To: Parav Pandit <parav@nvidia.com>, Heng Qi <hengqi@linux.alibaba.com>
Cc: Halil Pasic <pasic@linux.ibm.com>,
Cornelia Huck <cohuck@redhat.com>,
"virtio-comment@lists.linux.dev" <virtio-comment@lists.linux.dev>,
Jason Wang <jasowang@redhat.com>,
Xuan Zhuo <xuanzhuo@linux.alibaba.com>,
"Michael S. Tsirkin" <mst@redhat.com>
Subject: Re: [PATCH v5] virtio-net: clarify coalescing parameters settings
Date: Tue, 25 Jun 2024 18:14:15 -0700 [thread overview]
Message-ID: <bca1e5e8-65af-4825-b6fe-2ca3b6c41feb@oracle.com> (raw)
In-Reply-To: <PH0PR12MB54818CFB447152A25130F9B8DCD52@PH0PR12MB5481.namprd12.prod.outlook.com>
On 6/24/2024 10:56 PM, Parav Pandit wrote:
> Hi Si-Wei,
>
>> From: Si-Wei Liu <si-wei.liu@oracle.com>
>> Sent: Tuesday, June 25, 2024 10:22 AM
>>
>> On 6/21/2024 6:34 PM, Heng Qi wrote:
>>> On Fri, 21 Jun 2024 16:46:27 -0700, "Si-Wei Liu"<si-wei.liu@oracle.com>
>> wrote:
>>>> On 6/20/2024 8:24 PM, Heng Qi wrote:
>>>>> On Thu, 20 Jun 2024 18:21:03 -0700, "Si-Wei Liu"<si-wei.liu@oracle.com>
>> wrote:
>>>>>> On 6/20/2024 12:40 AM, Heng Qi wrote:
>>>>>>> On Mon, 17 Jun 2024 16:31:25 -0700, "Si-Wei Liu"<si-
>> wei.liu@oracle.com> wrote:
>>>>>>>> On 6/16/2024 7:27 PM, Heng Qi wrote:
>>>>>>>>> On Thu, 13 Jun 2024 02:13:50 -0400, "Michael S.

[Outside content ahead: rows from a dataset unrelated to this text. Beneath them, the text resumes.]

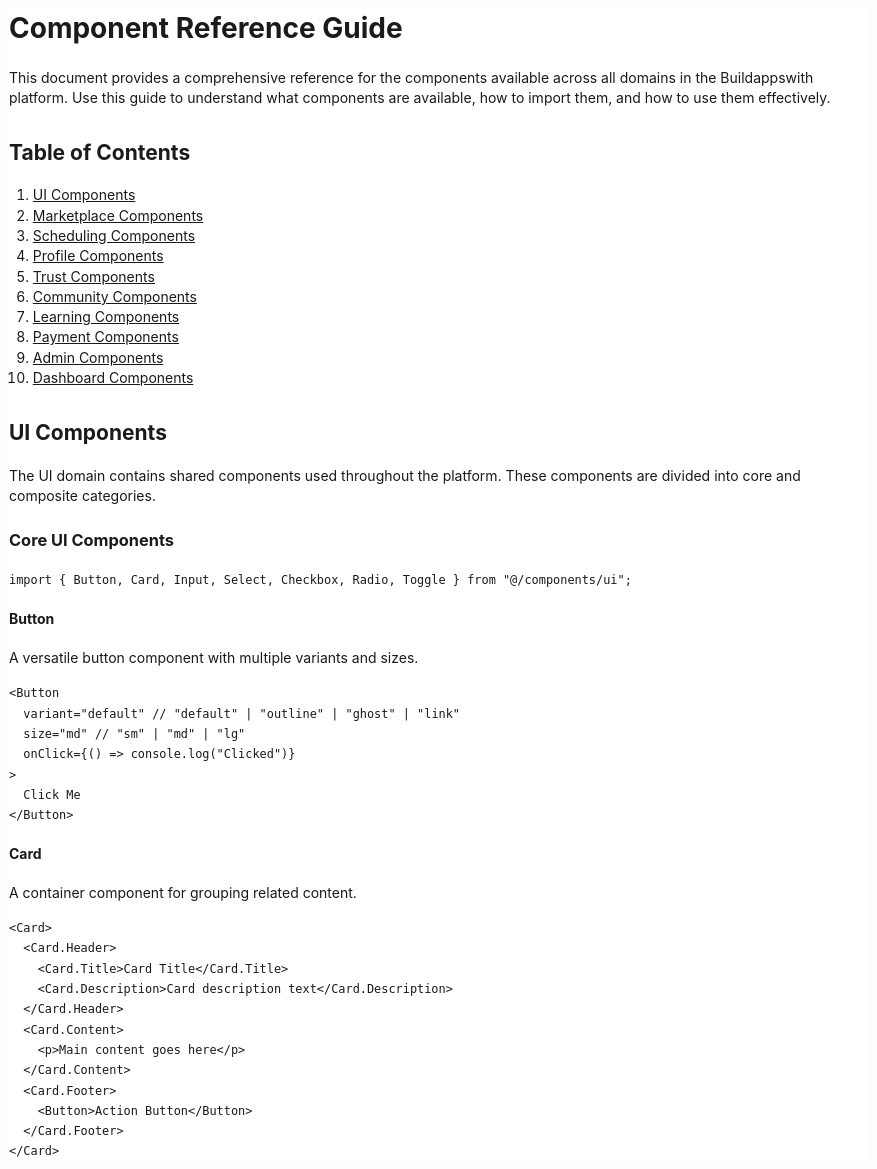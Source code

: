 # Component Reference Guide

This document provides a comprehensive reference for the components available across all domains in the Buildappswith platform. Use this guide to understand what components are available, how to import them, and how to use them effectively.

## Table of Contents

1. [UI Components](#ui-components)
2. [Marketplace Components](#marketplace-components)
3. [Scheduling Components](#scheduling-components)
4. [Profile Components](#profile-components)
5. [Trust Components](#trust-components)
6. [Community Components](#community-components)
7. [Learning Components](#learning-components)
8. [Payment Components](#payment-components)
9. [Admin Components](#admin-components)
10. [Dashboard Components](#dashboard-components)

## UI Components

The UI domain contains shared components used throughout the platform. These components are divided into core and composite categories.

### Core UI Components

```tsx
import { Button, Card, Input, Select, Checkbox, Radio, Toggle } from "@/components/ui";
```

#### Button

A versatile button component with multiple variants and sizes.

```tsx
<Button 
  variant="default" // "default" | "outline" | "ghost" | "link"
  size="md" // "sm" | "md" | "lg"
  onClick={() => console.log("Clicked")}
>
  Click Me
</Button>
```

#### Card

A container component for grouping related content.

```tsx
<Card>
  <Card.Header>
    <Card.Title>Card Title</Card.Title>
    <Card.Description>Card description text</Card.Description>
  </Card.Header>
  <Card.Content>
    <p>Main content goes here</p>
  </Card.Content>
  <Card.Footer>
    <Button>Action Button</Button>
  </Card.Footer>
</Card>
```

>> Tsirkin"<mst@redhat.com> wrote:
>>>>>>>>>> On Tue, Jun 11, 2024 at 05:43:18PM +0000, Parav Pandit wrote:
>>>>>>>>>>>> From: Michael S. Tsirkin<mst@redhat.com>
>>>>>>>>>>>> Sent: Tuesday, June 11, 2024 10:00 PM How we can we make
>>>>>>>>>>>> progress with the realease but sure we don't make backwards
>>>>>>>>>>>> compat a pain?
>>>>>>>>>>>>
>>>>>>>>>>>> Ideas?
>>>>>>>>>>>>
>>>>>>>>>>> There is no functional break with this relaxation.

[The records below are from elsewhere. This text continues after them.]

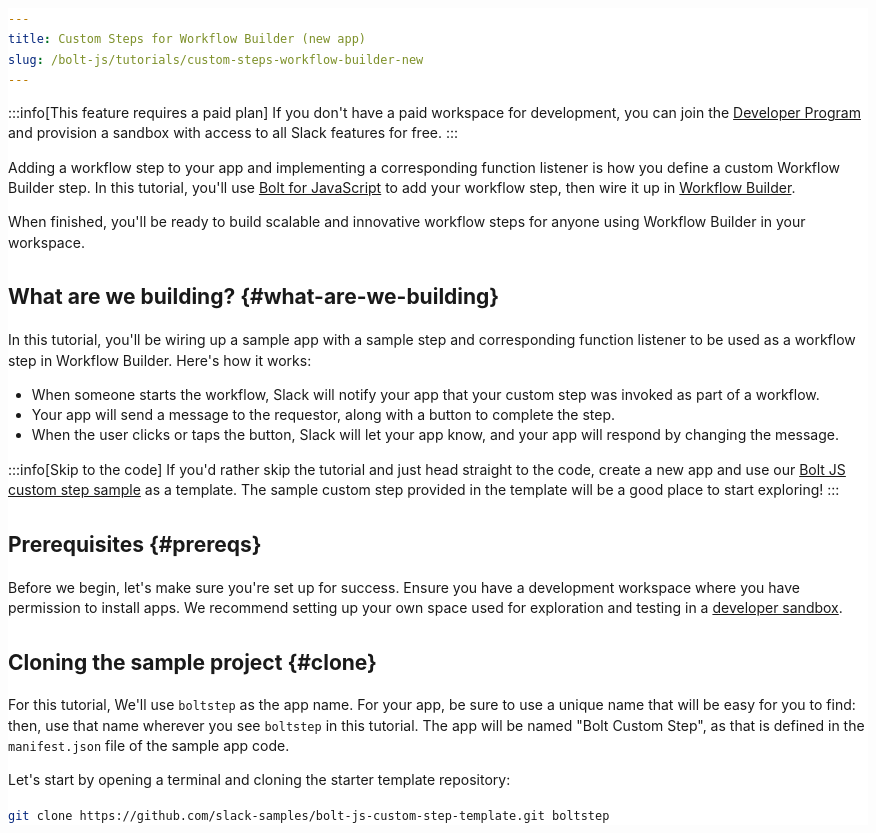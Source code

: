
 ```yaml
---
title: Custom Steps for Workflow Builder (new app)
slug: /bolt-js/tutorials/custom-steps-workflow-builder-new
---
```


:::info[This feature requires a paid plan]
If you don't have a paid workspace for development, you can join the [Developer Program](https://api.slack.com/developer-program) and provision a sandbox with access to all Slack features for free.
:::

Adding a workflow step to your app and implementing a corresponding function listener is how you define a custom Workflow Builder step. In this tutorial, you'll use [Bolt for JavaScript](/bolt-js/) to add your workflow step, then wire it up in [Workflow Builder](https://slack.com/help/articles/360035692513-Guide-to-Workflow-Builder).

When finished, you'll be ready to build scalable and innovative workflow steps for anyone using Workflow Builder in your workspace.

## What are we building? {#what-are-we-building}

In this tutorial, you'll be wiring up a sample app with a sample step and corresponding function listener to be used as a workflow step in Workflow Builder. Here's how it works:

* When someone starts the workflow, Slack will notify your app that your custom step was invoked as part of a workflow.
* Your app will send a message to the requestor, along with a button to complete the step.
* When the user clicks or taps the button, Slack will let your app know, and your app will respond by changing the message.

:::info[Skip to the code]
If you'd rather skip the tutorial and just head straight to the code, create a new app and use our [Bolt JS custom step sample](https://github.com/slack-samples/bolt-js-custom-step-template) as a template. The sample custom step provided in the template will be a good place to start exploring!
:::

## Prerequisites {#prereqs}

Before we begin, let's make sure you're set up for success. Ensure you have a development workspace where you have permission to install apps. We recommend setting up your own space used for exploration and testing in a [developer sandbox](https://api.slack.com/developer-program).

## Cloning the sample project {#clone}

For this tutorial, We'll use `boltstep` as the app name. For your app, be sure to use a unique name that will be easy for you to find: then, use that name wherever you see `boltstep` in this tutorial. The app will be named "Bolt Custom Step", as that is defined in the `manifest.json` file of the sample app code.

Let's start by opening a terminal and cloning the starter template repository:

```sh
git clone https://github.com/slack-samples/bolt-js-custom-step-template.git boltstep
```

>>>>>>>>>>> Device set some non-zero defaults and driver didn't modify
>> them....
>>>>>>>>>>> Anything broken? Unlikely.
>>>>>>>> Generally it's inappropriate to leave this decision making to the
>>>>>>>> device for what would be the best / most performant default
>>>>>>>> config, as the device is generally considered agnostic to the guest
>> load...
>>>>>>> Instead, the performance of the virtual machine and the driver
>>>>>>> depends heavily on how the device is implemented, just as we have
>>>>>>> proposed various ways to offload the data queue in the device to
>>>>>>> the hardware. The reason why most devices use software to simulate
>>>>>>> ctrlq instead of using hardware offload is that the driver has no
>>>>>>> requirements for the performance of ctrlq before, that is, the
>>>>>>> device implementation is responsible for and meets the driver's
>> performance requirements.
>>>>>> I am not sure I follow the arguments of ctrlq being s/w or h/w, I
>>>>>> thought that it was for the debate why we need coalescing on
>>>>>> hardware offload device in the first place, instead of reusing
>>>>>> event index or similar s/w based notification suppression. I don't
>>>>>> doubt the value of coalescing, but how's it relevant to the default value
>> disposition?
>>>>>> Generally the default config disposition is not considered to be
>>>>>> part of device implementation, especially when it comes to the
>>>>>> situation where device can't easily figure out the specific
>>>>>> workload to occur in the guest, and there's no perfect single
>>>>>> default value that could meet every single performance metric
>>>>>> across the board. This is a typical tuning knob left up to the user
>>>>>> to adjust, why the device or driver needs to set or load the
>>>>>> initial value? The driver just needs to start with certain value,
>>>>>> be it 0 or non-zero, which guest user can override at any point of
>>>>>> time, depending on his/her need, and that's it! I guess I still
>>>>>> don't understand your user case here, why device / driver default is of
>> such importance.
>>>>> I've explained that, and I understand your argument is why default
>>>>> value is needed, and users should be able to adjust them, right?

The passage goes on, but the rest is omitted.